Excerpts of the interview follow:

Q: In its 2020 Strategic Plan for biodiversity, the IUCN has drawn up a number of targets, and target 12 aims that by 2020 the extinction of known threatened species would have been prevented and their conservation status, particularly of those most in decline, improved and sustained. Are you on target with this strategic plan to halt extinction?

A:  Unfortunately, at the moment the answer is “no”. That is why we have made this target our top priority at IUCN. That is not to say that we haven’t got inspiring examples of conservation success. For example, through our SOS or Save Our Species initiative, IUCN and partners have already helped conserve close to 100 threatened species in over 30 countries. We know that conservation works, but we need significantly greater resources if we are to reverse the current extinction crisis.

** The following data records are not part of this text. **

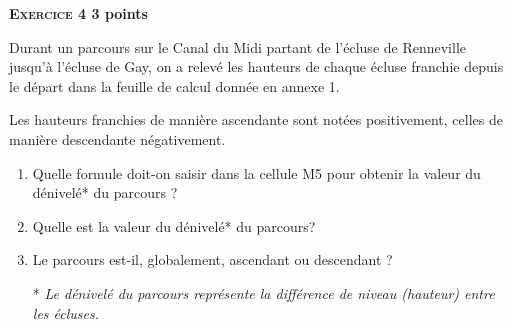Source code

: \textbf{\textsc{Exercice 4} \hfill 3 points}

\medskip

Durant un parcours sur le Canal du Midi partant de l'écluse de Renneville jusqu'à l'écluse de Gay, on a relevé les hauteurs de chaque écluse franchie depuis le départ dans la feuille de calcul donnée en annexe 1.
 
Les hauteurs franchies de manière ascendante sont notées positivement, celles de manière descendante négativement.

\medskip
 
\begin{enumerate}
\item Quelle formule doit-on saisir dans la cellule M5 pour obtenir la valeur du dénivelé* du parcours ? 
\item Quelle est la valeur du dénivelé* du parcours? 
\item Le parcours est-il, globalement, ascendant ou descendant ?
 
* \emph{Le dénivelé du parcours représente la différence de niveau (hauteur) entre les écluses.}
\end{enumerate}
 
\vspace{0,5cm}

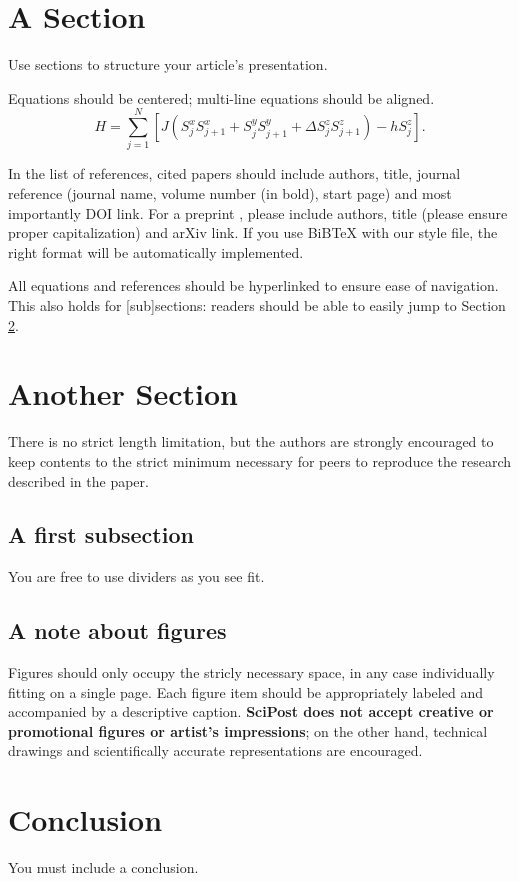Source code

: \documentclass{SciPost}
\begin{document}
\section{A Section}
Use sections to structure your article's presentation. 

Equations should be centered; multi-line equations should be aligned.
\begin{equation}
H = \sum_{j=1}^N \left[J (S^x_j S^x_{j+1} + S^y_j S^y_{j+1} + \Delta S^z_j S^z_{j+1}) - h S^z_j \right].
\end{equation}

In the list of references, cited papers \cite{1931_Bethe_ZP_71} should include authors, title, journal reference (journal name, volume number (in bold), start page) and most importantly DOI link. For a preprint \cite{arXiv:1108.2700}, please include authors, title (please ensure proper capitalization) and arXiv link. If you use BiBTeX with our style file, the right format will be automatically implemented.

All equations and references should be hyperlinked to ensure ease of navigation. This also holds for [sub]sections: readers should be able to easily jump to Section \ref{sec:another}.

\section{Another Section}
\label{sec:another}
There is no strict length limitation, but the authors are strongly encouraged to keep contents to the strict minimum necessary for peers to reproduce the research described in the paper.

\subsection{A first subsection}
You are free to use dividers as you see fit.
\subsection{A note about figures}
Figures should only occupy the stricly necessary space, in any case individually fitting on a single page. Each figure item should be appropriately labeled and accompanied by a descriptive caption. {\bf SciPost does not accept creative or promotional figures or artist's impressions}; on the other hand, technical drawings and scientifically accurate representations are encouraged.


\section{Conclusion}
You must include a conclusion.
\end{document}
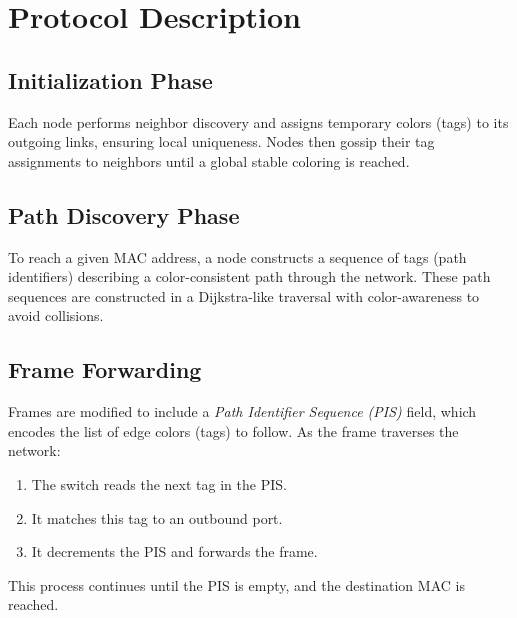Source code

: \documentclass[../../../OAE-SPEC-MAIN.tex]{subfiles}
\begin{document}
\section{Protocol Description}

\subsection{Initialization Phase}

Each node performs neighbor discovery and assigns temporary colors (tags) to its outgoing links, ensuring local uniqueness. Nodes then gossip their tag assignments to neighbors until a global stable coloring is reached.

\subsection{Path Discovery Phase}

To reach a given MAC address, a node constructs a sequence of tags (path identifiers) describing a color-consistent path through the network. These path sequences are constructed in a Dijkstra-like traversal with color-awareness to avoid collisions.

\subsection{Frame Forwarding}

Frames are modified to include a \emph{Path Identifier Sequence (PIS)} field, which encodes the list of edge colors (tags) to follow. As the frame traverses the network:

\begin{enumerate}
    \item The switch reads the next tag in the PIS.
    \item It matches this tag to an outbound port.
    \item It decrements the PIS and forwards the frame.
\end{enumerate}

This process continues until the PIS is empty, and the destination MAC is reached.
\end{document}
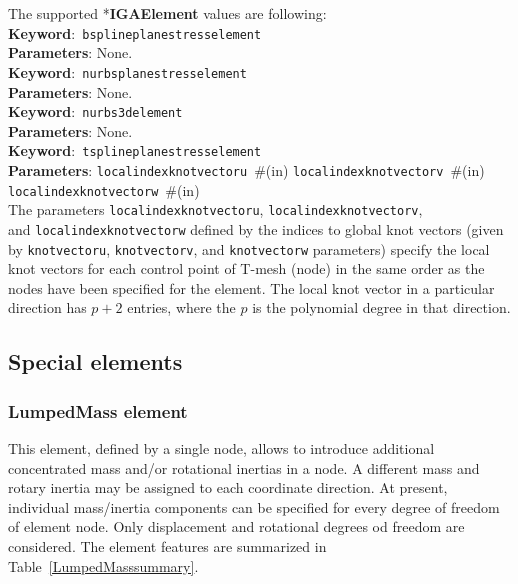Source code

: \documentclass[a4paper]{article}
\newcommand{\descitem}[1]{{\noindent \textbf{#1}}:}
\newcommand{\elemkeyword}[1]{\descitem{Keyword}~\param{#1}} %
\newcommand{\param}[1]{\texttt{#1}} %
\newcommand{\field}[2]{\param{#1}~\#{\tiny(#2)}} %
\newcommand{\entKeyword}[1]{*\textbf{#1}} %
\begin{document}
The supported \entKeyword{IGAElement} values are following:\\
\elemkeyword{bsplineplanestresselement}\\
\descitem{Parameters} None.\\
\elemkeyword{nurbsplanestresselement}\\
\descitem{Parameters} None.\\
\elemkeyword{nurbs3delement}\\
\descitem{Parameters} None.\\
\elemkeyword{tsplineplanestresselement}\\
\descitem{Parameters} \field{localindexknotvectoru}{in} \field{localindexknotvectorv}{in} \field{localindexknotvectorw}{in}\\
The parameters \param{localindexknotvectoru}, \param{localindexknotvectorv},\\ and \param{localindexknotvectorw} defined by the indices to global knot vectors (given by \param{knotvectoru}, \param{knotvectorv}, and \param{knotvectorw} parameters) specify the local knot vectors for each control point of T-mesh (node) in the same order as the nodes have been specified for the element. The local knot vector in a particular direction has $p+2$ entries, where the $p$ is the polynomial degree in that direction.


\clearpage
\subsection{Special elements}
\subsubsection{LumpedMass element}
This element, defined by a single node, allows to introduce additional concentrated mass and/or rotational inertias in a node.
A different mass and rotary inertia may be assigned to each coordinate direction. At present, individual mass/inertia components can be specified for  every degree of freedom of element node. Only displacement and rotational degrees od freedom are considered.  The element features are summarized in Table~\ref{LumpedMasssummary}.
\end{document}
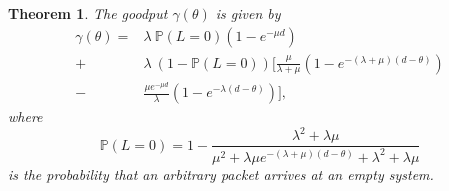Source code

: \documentclass[preprint,12pt]{elsarticle}
\newtheorem{thm}{Theorem}
\theoremstyle{definition}
\theoremstyle{plain}
\theoremstyle{remark}
\renewcommand{\P}{\ensuremath{\mathbb{P}}}
\newcommand{\e}{e}
\begin{document}
\begin{thm} \label{theoremForReneging}
  The goodput $\gamma(\theta)$ is given by
  \begin{equation}\label{eq: gamma}
   \begin{split}
    \gamma(\theta) =& \lambda\: \P(L=0)(1-\e^{-\mu d}) \\
      +&\lambda\:(1-\P(L=0))
            \Big[\frac{\mu}{\lambda+\mu}\left(1-\e^{-(\lambda+\mu)(d-\theta)}\right) \\
            -& \frac{\mu \e^{-\mu d}}{\lambda}\left(1-\e^{-\lambda(d-\theta)}\right)
            \Big],
              \end{split}
  \end{equation}
  where
  \begin{equation}\label{eq: P(L=0)}
    \P(L=0) = 1 - \frac{\lambda^2 + \lambda \mu}{\mu^2 + \lambda \mu \e^{-(\lambda+\mu)(d-\theta)} + \lambda^2 + \lambda \mu}
  \end{equation}
  is the probability that an arbitrary packet arrives at an empty system.
\end{thm}
\end{document}

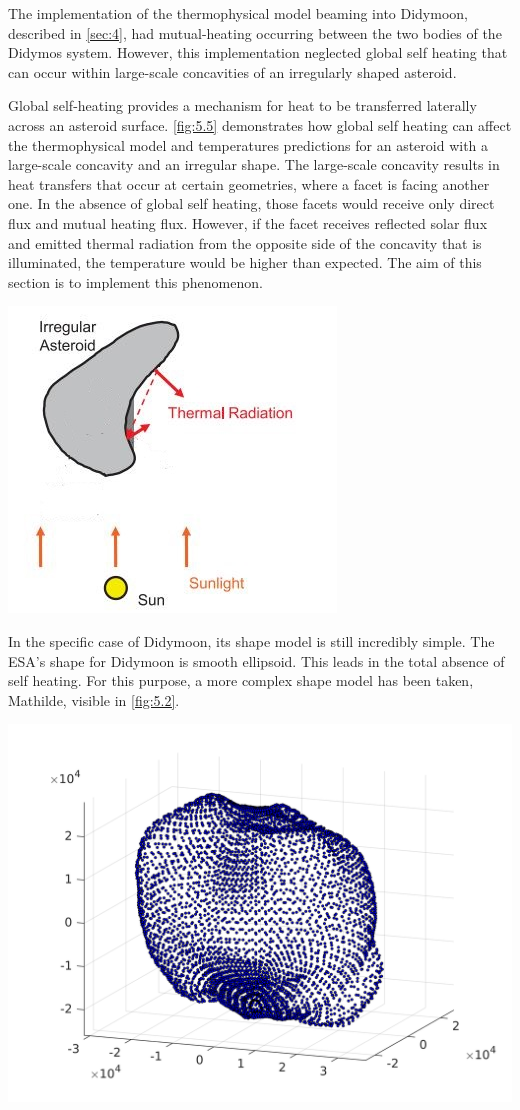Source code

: The implementation of the thermophysical model beaming into Didymoon, described in \autoref{sec:4}, had mutual-heating occurring between the two bodies of the Didymos system. However, this implementation neglected global self heating that can occur within large-scale concavities of an irregularly shaped asteroid.

Global self-heating provides a mechanism for heat to be transferred laterally across an asteroid surface. \autoref{fig:5.5} demonstrates how global self heating can affect the thermophysical model and temperatures predictions for an asteroid with a large-scale concavity and an irregular shape. The large-scale concavity results in heat transfers that occur at certain geometries, where a facet is facing another one. In the absence of global self heating, those facets would receive only direct flux and mutual heating flux. However, if the facet receives reflected solar flux and emitted thermal radiation from the opposite side of the concavity that is illuminated, the temperature would be higher than expected. The aim of this section is to implement this phenomenon.

\begin{center}
    \includegraphics[width=0.5\linewidth]{rsc/self.jpg}
    \label{fig:5.1}
\end{center}

In the specific case of Didymoon, its shape model is still incredibly simple. The ESA's shape for Didymoon is smooth ellipsoid. This leads in the total absence of self heating. For this purpose, a more complex shape model has been taken, Mathilde, visible in \autoref{fig:5.2}.
\begin{center}
    \includegraphics[width=0.7\linewidth]{rsc/mathilde.png}
    \label{fig:5.2}
\end{center}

Q: In the light of the latest Red List report in June 2012, which shows that a large number of species are threatened with extinction, would you say we have reached a tipping point?

A: Indeed, the latest update of the IUCN Red List paints a bleak picture: one in three corals, one in four mammals and two out of five amphibians are at risk of extinction.

Moreover, a recent ground-breaking study found that we have overshot three out of nine of the so-called “planetary boundaries” that define a “safe operating space” for humanity, including biodiversity loss.

Today we are dangerously close to reaching such “points of no return”, but it is very difficult to predict precisely when a tipping point is reached until it actually happens. For instance, the collapse of the north Atlantic cod fishery happened back in the 1970s but its impacts are felt even today.